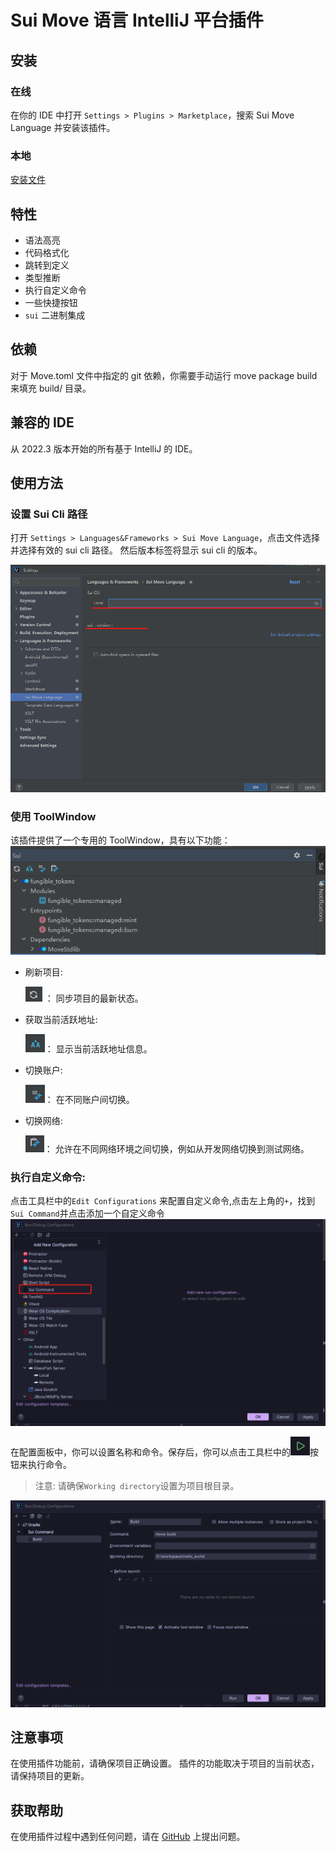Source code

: # Sui Move 语言 IntelliJ 平台插件

## 安装

### 在线
在你的 IDE 中打开 `Settings > Plugins > Marketplace`，搜索 Sui Move Language 并安装该插件。

### 本地

[安装文件](./resources/intellij-sui-move-1.0.0.223.zip)

## 特性

- 语法高亮
- 代码格式化
- 跳转到定义
- 类型推断
- 执行自定义命令
- 一些快捷按钮
- `sui` 二进制集成

## 依赖

对于 Move.toml 文件中指定的 git 依赖，你需要手动运行 move package build 来填充 build/ 目录。

## 兼容的 IDE

从 2022.3 版本开始的所有基于 IntelliJ 的 IDE。

## 使用方法

### 设置 Sui Cli 路径

打开 `Settings > Languages&Frameworks > Sui Move Language`，点击文件选择并选择有效的 sui cli 路径。
然后版本标签将显示 sui cli 的版本。

![img.png](docs/static/select-sui-path.png)

### 使用 ToolWindow

该插件提供了一个专用的 ToolWindow，具有以下功能：
![img.png](docs/static/init.png)

- 刷新项目:

  ![img.png](docs/static/img.png) ： 同步项目的最新状态。

- 获取当前活跃地址:

  ![img_1.png](docs/static/img_1.png)： 显示当前活跃地址信息。

- 切换账户:

  ![img_2.png](docs/static/img_2.png)： 在不同账户间切换。

- 切换网络:

  ![img_3.png](docs/static/img_3.png)： 允许在不同网络环境之间切换，例如从开发网络切换到测试网络。

### 执行自定义命令:

点击工具栏中的`Edit Configurations` 来配置自定义命令,点击左上角的`+`，找到`Sui Command`并点击添加一个自定义命令
![img.png](docs/static/add-configure.png)

在配置面板中，你可以设置名称和命令。保存后，你可以点击工具栏中的![img_2.png](docs/static/run-button.png)按钮来执行命令。

> 注意: 请确保`Working directory`设置为项目根目录。

![img_1.png](docs/static/configure-panel.png)

## 注意事项

在使用插件功能前，请确保项目正确设置。
插件的功能取决于项目的当前状态，请保持项目的更新。

## 获取帮助

在使用插件过程中遇到任何问题，请在 [GitHub](http://github.com/moveFuns/intellij-move) 上提出问题。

- **WORK TASK**
Search the entries above for lines containing the word "configure", and copy each one.

- **THE COMPLETED TASK**
![img.png](docs/static/add-configure.png)
![img_1.png](docs/static/configure-panel.png)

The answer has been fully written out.